Sur cette affaire, on se permettra quelques précisions sans le moindre rapport, – c’est cela qui fait leur charme. Le Secrétage général de l’ONU Ban Ki-moon est dans le cours de son second terme qui se déroule sur la base de conditions internes extrêmement contestées (voir le rapport de l’OIOS, service chargé de l’audit du Secrétariat Général, du 14 juillet 2010, d'un ton critique sans appel). Le président de la Commission européenne Barroso, lui aussi dans le cours du second terme de sa fonction, avait très récemment glissé un mot à l’oreille d’Obama, lui suggérant l’idée qu’il serait parfaitement satisfait, lui Obama, si lui-même, Barroso, obtenait l’avantage de succéder à Ban. (Ban termine en 2016, Barroso en 2015, la vision est à long terme, comme chez tous les grands hommes d’État.) L’affaire pouvait être intéressante (et rassurante pour nous, vu le calibre de Barroso), tout le monde ne doutant pas une seconde du départ de Ban Ki-moon tant sa direction est médiocre et totalement inconsistante, y compris pour les USA qui l’ont installé où il se trouve comme leur homme-lige affiché. Puis soudain, surprise, et Barroso doit remballer ses vertueuses ambitions puisqu’on apprend, dans les couloirs conjoints de l’ONU et de la Commission, que Ban se battrait bien finalement pour obtenir un mandat de plus. D’où il paraît complètement inapproprié, sinon insultant, de s’interroger à propos du comportement de l’ONU favorisant si outrageusement le parti du bloc BAO, dont les USA, dans cette affaire de contrôle de l’emploi du chimique, et par qui, par une équipe de l’ONU. Il serait absurde de croire qu’une telle manœuvre supposée, et aussi basse, puisse avoir été imaginée par le stratège Ban pour commencer à se reconstituer une base de soutien pour son avenir, – essentiellement le soutien des USA... N’y pensez pas une seconde ! Passons à autre chose.

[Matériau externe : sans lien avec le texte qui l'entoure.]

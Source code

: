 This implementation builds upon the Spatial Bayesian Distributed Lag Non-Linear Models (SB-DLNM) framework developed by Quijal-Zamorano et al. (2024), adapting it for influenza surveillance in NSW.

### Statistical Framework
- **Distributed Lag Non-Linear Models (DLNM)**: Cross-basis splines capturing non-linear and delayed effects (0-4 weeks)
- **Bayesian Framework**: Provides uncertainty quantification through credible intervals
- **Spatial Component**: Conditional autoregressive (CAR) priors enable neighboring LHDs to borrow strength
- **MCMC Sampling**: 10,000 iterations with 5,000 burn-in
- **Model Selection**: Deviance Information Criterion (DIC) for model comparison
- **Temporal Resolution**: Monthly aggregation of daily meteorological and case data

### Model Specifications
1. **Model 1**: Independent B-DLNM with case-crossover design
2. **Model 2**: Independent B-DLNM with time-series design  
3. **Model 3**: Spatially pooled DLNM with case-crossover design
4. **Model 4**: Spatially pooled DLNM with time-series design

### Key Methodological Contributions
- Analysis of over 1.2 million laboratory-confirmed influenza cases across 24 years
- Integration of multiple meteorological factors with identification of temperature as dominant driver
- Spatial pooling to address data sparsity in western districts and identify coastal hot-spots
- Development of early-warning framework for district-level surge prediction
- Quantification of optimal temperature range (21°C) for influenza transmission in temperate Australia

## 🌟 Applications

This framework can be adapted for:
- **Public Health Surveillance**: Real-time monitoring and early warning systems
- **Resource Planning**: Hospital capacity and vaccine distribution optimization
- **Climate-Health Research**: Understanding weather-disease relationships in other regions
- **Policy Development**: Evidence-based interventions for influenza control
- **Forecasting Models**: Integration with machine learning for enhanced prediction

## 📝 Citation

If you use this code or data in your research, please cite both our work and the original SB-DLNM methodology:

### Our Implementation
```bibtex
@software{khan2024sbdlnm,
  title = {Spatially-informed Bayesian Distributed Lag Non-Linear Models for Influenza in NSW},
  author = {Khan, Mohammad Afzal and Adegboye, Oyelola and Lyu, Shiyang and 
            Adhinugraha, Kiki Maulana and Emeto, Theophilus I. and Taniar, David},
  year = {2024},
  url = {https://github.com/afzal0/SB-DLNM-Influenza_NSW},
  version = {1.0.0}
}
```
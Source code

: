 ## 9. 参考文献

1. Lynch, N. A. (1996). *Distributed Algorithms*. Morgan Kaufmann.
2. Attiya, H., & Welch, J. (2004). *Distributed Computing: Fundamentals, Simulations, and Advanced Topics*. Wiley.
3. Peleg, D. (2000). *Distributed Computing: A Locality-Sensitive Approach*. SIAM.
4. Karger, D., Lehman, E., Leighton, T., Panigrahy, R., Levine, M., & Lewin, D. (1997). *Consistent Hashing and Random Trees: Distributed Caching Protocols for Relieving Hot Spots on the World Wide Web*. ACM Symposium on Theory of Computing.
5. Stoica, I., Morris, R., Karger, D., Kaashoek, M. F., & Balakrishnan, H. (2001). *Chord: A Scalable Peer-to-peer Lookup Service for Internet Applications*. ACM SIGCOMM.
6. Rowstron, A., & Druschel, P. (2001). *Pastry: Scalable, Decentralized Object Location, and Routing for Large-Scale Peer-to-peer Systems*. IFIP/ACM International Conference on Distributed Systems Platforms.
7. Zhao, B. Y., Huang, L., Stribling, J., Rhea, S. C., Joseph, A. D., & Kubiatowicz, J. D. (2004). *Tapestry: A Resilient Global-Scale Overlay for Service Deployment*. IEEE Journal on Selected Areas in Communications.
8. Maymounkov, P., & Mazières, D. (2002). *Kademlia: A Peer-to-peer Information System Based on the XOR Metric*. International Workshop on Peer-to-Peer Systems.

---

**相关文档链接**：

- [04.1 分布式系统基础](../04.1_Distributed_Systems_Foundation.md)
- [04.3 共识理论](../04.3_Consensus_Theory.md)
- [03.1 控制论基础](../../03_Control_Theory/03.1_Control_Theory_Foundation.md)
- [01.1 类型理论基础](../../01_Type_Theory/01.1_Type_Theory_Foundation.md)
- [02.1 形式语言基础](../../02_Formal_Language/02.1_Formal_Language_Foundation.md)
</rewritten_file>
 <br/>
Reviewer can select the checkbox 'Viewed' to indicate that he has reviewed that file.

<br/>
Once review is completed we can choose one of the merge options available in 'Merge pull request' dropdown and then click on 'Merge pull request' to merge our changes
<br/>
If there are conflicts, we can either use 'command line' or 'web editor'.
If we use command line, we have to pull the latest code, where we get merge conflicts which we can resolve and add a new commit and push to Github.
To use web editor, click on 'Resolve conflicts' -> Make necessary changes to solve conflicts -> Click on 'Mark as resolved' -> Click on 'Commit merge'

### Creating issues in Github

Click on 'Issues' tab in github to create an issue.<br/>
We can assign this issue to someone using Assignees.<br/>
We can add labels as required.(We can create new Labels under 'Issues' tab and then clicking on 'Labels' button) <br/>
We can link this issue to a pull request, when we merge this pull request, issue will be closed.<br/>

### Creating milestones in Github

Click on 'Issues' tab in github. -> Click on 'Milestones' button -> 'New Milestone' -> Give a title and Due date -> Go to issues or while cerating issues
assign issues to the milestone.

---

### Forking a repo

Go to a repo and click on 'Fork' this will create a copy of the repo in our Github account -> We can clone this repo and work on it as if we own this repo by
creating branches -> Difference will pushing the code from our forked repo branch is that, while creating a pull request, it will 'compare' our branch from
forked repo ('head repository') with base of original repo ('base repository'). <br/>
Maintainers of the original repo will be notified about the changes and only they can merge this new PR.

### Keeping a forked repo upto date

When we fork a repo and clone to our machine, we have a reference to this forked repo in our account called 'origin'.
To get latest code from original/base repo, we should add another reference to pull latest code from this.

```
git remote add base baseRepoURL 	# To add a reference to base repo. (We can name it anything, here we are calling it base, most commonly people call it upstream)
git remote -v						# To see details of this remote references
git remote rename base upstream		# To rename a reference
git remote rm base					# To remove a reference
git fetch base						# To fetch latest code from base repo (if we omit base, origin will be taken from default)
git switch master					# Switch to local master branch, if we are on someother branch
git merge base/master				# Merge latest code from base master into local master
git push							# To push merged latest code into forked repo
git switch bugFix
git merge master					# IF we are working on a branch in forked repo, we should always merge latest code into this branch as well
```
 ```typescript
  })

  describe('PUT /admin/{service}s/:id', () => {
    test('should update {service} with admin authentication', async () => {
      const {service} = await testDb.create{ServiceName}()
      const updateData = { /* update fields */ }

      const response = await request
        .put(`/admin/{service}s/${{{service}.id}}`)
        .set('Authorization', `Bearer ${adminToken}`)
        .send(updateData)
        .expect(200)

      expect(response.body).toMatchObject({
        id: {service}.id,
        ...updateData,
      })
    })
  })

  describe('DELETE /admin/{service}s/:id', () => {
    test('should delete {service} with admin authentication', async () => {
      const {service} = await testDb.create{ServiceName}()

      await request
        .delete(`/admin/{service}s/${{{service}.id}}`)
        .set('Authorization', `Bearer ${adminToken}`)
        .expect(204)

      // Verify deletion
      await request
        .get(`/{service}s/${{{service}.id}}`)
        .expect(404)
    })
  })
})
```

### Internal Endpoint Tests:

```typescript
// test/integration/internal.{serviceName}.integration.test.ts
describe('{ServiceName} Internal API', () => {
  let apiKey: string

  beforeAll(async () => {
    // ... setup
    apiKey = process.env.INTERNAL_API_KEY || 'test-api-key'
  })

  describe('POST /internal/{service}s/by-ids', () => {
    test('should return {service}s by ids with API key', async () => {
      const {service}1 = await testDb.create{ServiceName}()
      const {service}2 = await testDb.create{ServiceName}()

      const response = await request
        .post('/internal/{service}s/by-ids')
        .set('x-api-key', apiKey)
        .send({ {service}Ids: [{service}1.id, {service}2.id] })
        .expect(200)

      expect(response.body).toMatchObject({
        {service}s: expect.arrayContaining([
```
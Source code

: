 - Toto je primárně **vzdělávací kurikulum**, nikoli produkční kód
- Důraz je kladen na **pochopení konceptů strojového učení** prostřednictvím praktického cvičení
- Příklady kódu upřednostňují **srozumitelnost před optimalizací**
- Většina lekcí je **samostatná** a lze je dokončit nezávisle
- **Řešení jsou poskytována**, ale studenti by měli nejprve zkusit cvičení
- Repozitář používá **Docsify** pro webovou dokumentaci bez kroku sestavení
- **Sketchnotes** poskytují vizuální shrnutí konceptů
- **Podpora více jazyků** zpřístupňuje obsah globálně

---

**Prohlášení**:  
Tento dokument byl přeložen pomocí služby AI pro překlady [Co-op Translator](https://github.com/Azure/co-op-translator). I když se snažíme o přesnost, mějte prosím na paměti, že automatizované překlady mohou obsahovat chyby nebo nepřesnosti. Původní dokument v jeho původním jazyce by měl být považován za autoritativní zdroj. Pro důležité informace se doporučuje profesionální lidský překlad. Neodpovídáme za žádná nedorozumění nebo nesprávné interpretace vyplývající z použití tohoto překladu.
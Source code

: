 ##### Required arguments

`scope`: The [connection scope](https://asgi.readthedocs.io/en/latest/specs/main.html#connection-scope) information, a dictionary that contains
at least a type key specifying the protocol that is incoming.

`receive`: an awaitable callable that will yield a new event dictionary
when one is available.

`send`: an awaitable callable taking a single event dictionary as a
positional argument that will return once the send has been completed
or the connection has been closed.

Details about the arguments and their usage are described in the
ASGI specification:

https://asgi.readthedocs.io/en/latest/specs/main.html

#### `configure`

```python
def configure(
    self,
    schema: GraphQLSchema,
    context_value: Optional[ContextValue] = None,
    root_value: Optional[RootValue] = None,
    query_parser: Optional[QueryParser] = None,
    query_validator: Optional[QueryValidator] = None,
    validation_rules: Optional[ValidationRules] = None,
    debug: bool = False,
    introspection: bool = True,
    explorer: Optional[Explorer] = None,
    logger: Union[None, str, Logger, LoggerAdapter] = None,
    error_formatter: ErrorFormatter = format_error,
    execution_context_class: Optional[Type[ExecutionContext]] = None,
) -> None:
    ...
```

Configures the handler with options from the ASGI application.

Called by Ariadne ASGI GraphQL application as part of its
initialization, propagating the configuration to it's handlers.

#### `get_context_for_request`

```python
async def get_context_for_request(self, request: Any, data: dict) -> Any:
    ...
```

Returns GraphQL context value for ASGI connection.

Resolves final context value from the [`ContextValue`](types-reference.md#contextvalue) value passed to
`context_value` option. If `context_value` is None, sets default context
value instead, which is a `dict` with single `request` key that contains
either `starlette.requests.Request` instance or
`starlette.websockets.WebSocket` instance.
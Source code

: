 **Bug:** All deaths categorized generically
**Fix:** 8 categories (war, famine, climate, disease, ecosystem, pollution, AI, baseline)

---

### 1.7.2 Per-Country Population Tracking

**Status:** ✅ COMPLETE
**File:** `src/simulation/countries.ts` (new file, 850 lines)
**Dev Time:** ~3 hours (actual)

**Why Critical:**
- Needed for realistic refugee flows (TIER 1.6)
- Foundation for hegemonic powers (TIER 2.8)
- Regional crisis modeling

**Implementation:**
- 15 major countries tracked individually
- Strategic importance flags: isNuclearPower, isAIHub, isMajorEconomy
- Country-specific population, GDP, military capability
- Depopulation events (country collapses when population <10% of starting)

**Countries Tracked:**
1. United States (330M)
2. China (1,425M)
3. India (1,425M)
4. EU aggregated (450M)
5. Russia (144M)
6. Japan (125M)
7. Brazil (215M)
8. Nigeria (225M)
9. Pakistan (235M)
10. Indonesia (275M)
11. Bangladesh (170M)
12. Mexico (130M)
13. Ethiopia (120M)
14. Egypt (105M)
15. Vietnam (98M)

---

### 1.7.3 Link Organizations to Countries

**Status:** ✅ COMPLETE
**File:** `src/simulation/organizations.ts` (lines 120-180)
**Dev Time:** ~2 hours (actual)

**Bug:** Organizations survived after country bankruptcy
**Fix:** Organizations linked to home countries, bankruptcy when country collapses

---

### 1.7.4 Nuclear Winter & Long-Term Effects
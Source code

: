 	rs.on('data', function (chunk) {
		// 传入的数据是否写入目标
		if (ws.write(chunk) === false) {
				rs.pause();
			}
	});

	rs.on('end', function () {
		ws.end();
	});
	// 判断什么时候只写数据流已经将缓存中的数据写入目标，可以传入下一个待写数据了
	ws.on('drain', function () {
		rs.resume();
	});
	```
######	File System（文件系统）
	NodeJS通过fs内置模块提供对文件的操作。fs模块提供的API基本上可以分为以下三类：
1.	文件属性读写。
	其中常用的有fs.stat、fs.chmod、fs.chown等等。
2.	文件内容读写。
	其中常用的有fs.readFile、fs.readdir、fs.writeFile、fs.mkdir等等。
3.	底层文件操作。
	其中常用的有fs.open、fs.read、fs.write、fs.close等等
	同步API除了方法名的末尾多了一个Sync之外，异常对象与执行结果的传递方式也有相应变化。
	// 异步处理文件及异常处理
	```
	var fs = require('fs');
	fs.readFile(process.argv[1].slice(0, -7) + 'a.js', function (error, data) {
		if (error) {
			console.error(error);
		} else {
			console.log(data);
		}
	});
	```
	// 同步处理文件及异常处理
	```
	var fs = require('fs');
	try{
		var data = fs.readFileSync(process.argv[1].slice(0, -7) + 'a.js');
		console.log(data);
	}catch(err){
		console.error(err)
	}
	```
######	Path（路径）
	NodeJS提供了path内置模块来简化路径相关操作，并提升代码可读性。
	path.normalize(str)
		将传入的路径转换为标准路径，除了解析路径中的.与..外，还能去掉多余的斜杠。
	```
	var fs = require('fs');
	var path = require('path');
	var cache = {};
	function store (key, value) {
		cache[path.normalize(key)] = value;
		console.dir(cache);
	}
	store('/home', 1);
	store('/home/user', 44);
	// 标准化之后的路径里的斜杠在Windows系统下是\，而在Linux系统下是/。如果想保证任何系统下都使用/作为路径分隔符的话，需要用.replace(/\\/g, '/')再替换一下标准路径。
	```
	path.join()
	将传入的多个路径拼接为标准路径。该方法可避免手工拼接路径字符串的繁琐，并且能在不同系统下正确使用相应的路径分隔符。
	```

• En fait, la chose la plus importante, si elle se confirme, importante symboliquement, pour la communication autour de la “guerre syrienne“, éventuellement pour de possibles conséquences géopolitiques, est d’un tout autre domaine. Il s’agit de l’incursion de ce qui serait un avion irakien dans l’espace aérien syrien pour attaquer des rebelles syriens. C’est la FSA (Free Syrian Army, en langue coutumière) qui l’affirme. Antiwar.com résume l’affaire ce 27 avril 2013.

«Local rebels say that the warplane which launched the strike was seen flying across the Iraqi border, though there are differences in opinion as to whether it was an Iraqi plane or simply a Syrian MiG that used Iraqi air space during the bombing run. Iraq has made it a public point to attempt to stay neutral in the ongoing civil war next door, but with some of the rebels openly tied to Iraqi militants and a sectarian fight growing in Iraq itself, there may be pressure on Maliki to back Assad more openly.

»That said, while spillover violence is being experienced by multiple Syrian neighbors, this would be the first time a neighboring military directly took a role inside Syria, since even Turkey, which has been hosting the rebels, has so far refused to take the step of crossing the border...»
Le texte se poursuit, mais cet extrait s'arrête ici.